» **WORK REQUEST**: Tally the lines of the entries in which the string "QuickService" occurs, and say only how many.

» **Stored data entries**:
..........

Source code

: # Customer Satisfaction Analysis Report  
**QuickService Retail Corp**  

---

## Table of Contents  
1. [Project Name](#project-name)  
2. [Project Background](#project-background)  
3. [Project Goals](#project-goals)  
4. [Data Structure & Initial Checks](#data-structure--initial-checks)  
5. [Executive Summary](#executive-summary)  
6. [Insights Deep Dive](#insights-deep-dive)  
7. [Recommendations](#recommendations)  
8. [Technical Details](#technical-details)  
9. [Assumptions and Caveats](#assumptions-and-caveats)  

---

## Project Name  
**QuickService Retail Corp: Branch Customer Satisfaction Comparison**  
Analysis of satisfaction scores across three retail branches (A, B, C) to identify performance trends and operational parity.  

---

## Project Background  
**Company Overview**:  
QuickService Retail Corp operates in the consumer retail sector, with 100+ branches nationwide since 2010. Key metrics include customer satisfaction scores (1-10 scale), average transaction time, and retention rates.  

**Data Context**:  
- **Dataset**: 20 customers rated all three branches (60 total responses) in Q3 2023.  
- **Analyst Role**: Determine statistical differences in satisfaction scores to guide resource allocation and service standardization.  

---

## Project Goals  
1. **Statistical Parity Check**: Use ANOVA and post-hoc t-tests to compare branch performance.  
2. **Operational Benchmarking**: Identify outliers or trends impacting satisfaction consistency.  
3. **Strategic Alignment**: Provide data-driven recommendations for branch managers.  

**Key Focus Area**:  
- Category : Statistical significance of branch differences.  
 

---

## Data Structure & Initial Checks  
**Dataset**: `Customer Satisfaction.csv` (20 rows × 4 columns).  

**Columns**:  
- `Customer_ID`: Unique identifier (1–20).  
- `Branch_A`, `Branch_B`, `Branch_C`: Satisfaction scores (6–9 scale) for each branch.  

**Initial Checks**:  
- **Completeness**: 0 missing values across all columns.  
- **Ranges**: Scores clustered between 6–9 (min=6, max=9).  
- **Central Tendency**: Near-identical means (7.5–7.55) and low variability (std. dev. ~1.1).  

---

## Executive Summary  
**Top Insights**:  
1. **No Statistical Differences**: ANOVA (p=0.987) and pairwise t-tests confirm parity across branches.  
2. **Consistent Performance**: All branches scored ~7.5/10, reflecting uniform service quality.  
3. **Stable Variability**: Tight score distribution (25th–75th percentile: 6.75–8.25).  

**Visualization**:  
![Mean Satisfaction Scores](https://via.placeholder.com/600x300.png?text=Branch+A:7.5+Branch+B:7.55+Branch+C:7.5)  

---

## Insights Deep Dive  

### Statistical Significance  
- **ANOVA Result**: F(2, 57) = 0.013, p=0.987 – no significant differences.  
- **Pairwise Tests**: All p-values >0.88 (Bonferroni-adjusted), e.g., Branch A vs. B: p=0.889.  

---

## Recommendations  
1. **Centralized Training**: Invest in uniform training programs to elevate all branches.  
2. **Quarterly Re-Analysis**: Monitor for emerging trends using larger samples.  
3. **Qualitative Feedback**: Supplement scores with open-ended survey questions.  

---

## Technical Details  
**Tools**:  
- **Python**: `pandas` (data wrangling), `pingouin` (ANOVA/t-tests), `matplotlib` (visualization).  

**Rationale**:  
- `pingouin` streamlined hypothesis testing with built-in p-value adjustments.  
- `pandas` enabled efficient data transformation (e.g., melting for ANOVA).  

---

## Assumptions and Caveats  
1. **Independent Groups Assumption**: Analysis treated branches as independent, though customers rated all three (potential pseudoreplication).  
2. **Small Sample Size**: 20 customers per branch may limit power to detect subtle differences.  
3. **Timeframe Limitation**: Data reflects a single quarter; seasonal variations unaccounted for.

..........

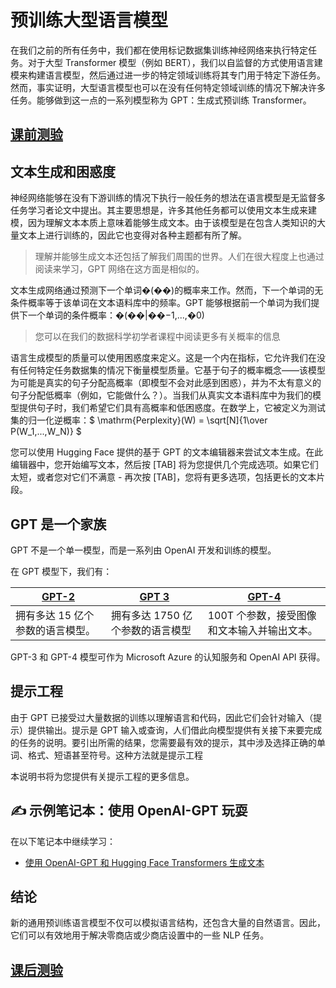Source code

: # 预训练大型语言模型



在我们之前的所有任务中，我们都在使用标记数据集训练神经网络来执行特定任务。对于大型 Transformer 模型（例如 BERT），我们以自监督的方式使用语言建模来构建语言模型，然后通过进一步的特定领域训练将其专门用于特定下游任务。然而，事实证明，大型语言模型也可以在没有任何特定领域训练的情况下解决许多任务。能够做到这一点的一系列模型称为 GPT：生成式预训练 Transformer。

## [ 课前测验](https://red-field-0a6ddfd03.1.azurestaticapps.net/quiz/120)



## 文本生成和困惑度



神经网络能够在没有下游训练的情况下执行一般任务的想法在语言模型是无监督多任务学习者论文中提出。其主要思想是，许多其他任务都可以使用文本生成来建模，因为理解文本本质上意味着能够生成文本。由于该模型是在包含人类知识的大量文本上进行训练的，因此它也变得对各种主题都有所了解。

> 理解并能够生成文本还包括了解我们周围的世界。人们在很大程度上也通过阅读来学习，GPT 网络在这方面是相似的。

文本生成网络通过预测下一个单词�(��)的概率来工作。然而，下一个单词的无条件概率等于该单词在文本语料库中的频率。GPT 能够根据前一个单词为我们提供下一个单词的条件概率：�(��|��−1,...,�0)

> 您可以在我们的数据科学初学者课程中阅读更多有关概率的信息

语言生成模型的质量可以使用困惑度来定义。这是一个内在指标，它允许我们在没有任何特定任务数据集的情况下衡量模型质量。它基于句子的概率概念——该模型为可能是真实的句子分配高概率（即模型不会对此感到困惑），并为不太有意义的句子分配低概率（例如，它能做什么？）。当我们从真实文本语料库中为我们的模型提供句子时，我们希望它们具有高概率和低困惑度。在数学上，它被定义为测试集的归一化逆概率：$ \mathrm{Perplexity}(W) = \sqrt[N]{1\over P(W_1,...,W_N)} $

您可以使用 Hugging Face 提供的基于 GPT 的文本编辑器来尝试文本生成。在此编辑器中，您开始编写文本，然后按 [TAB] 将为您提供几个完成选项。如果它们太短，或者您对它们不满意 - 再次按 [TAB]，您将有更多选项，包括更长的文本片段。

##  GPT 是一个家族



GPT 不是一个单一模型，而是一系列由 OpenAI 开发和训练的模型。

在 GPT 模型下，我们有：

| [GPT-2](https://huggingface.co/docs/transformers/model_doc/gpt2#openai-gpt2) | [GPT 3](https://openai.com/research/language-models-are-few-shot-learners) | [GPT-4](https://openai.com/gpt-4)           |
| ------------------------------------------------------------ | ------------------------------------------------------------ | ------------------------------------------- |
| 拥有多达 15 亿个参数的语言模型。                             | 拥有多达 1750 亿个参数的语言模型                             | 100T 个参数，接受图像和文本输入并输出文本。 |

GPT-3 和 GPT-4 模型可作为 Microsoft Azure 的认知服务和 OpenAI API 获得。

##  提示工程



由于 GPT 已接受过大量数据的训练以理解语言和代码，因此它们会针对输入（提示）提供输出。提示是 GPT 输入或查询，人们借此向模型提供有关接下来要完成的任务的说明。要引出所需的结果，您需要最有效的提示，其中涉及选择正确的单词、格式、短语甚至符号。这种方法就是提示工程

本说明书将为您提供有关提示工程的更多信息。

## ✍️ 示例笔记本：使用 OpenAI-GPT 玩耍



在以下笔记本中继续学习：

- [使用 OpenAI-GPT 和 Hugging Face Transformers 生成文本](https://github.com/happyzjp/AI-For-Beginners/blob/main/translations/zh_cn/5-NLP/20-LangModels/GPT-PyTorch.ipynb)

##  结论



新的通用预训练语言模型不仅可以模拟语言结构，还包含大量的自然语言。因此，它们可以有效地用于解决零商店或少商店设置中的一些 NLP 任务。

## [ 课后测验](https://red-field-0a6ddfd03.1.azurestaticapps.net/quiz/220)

..........

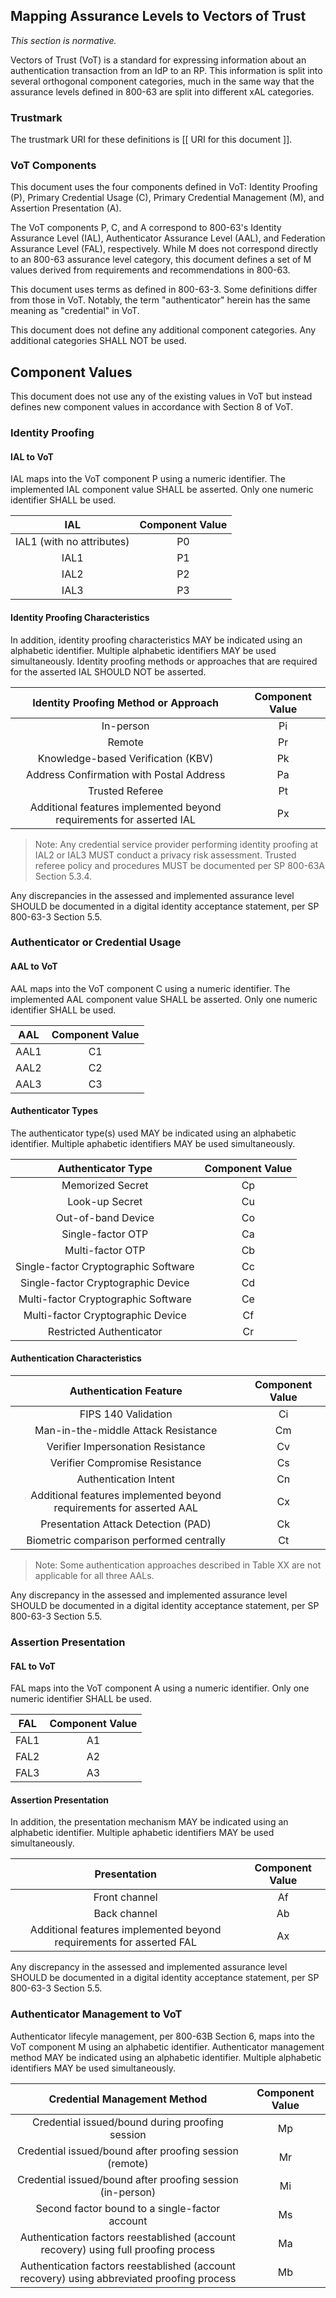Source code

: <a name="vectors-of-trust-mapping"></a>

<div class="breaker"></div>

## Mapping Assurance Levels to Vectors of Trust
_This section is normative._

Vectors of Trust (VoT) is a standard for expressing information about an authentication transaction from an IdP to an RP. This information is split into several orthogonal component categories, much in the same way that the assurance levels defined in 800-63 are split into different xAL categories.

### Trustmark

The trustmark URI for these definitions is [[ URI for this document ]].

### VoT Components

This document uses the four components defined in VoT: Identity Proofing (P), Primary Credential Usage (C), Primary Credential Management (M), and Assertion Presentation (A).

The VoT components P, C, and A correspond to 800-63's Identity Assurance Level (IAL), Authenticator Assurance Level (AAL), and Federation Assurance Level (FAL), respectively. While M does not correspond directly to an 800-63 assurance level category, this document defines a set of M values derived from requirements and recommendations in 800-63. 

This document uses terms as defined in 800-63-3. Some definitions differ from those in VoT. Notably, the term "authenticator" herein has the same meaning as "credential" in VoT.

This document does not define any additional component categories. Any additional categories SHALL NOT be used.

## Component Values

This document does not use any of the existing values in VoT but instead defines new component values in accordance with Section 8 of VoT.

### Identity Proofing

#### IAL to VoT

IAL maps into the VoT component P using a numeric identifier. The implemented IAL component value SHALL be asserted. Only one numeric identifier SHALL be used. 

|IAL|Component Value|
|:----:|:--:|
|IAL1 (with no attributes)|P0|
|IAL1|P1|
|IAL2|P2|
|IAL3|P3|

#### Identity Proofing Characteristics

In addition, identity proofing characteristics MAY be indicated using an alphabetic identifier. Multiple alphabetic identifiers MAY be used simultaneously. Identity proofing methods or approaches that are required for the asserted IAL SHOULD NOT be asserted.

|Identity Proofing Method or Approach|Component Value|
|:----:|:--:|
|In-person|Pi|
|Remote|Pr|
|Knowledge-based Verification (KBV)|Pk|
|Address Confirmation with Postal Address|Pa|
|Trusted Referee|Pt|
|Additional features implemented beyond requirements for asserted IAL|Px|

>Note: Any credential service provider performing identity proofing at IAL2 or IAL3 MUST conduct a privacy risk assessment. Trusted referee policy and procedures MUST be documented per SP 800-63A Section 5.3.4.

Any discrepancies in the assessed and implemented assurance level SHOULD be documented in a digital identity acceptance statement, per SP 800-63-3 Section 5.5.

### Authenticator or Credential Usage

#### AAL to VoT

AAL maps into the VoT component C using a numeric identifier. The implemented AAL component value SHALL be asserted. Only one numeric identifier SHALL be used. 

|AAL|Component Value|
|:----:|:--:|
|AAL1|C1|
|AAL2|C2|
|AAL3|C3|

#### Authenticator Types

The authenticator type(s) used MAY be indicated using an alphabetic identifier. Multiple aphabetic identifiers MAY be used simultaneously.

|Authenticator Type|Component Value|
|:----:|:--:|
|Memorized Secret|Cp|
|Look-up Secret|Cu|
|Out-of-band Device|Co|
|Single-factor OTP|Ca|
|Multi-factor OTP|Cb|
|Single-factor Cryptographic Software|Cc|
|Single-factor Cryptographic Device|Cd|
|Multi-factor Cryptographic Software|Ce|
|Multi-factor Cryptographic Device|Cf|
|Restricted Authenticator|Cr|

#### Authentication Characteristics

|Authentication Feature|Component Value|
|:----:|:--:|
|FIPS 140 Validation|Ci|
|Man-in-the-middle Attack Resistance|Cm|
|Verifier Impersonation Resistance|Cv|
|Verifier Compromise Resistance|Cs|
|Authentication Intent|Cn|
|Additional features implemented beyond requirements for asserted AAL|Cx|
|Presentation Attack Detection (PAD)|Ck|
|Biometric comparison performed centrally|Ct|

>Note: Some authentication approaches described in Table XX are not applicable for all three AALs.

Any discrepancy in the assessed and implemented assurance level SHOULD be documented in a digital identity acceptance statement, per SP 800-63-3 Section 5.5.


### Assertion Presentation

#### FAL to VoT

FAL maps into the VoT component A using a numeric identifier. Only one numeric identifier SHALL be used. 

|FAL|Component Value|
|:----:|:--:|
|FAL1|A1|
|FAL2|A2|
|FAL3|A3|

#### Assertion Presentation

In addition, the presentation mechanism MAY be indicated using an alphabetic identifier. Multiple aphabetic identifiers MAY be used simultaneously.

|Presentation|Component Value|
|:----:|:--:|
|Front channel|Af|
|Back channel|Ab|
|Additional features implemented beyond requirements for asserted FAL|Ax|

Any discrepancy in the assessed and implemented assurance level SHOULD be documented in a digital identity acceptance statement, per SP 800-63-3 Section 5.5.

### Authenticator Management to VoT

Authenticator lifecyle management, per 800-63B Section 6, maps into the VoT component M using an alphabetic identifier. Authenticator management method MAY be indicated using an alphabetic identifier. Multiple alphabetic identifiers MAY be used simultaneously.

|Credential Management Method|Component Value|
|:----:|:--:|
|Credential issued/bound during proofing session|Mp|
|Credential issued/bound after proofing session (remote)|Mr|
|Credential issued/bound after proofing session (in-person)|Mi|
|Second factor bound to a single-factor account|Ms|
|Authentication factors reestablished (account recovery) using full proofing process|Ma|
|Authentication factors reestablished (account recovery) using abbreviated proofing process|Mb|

..........

» **OUTPUT FOR THIS EXERCISE**: 3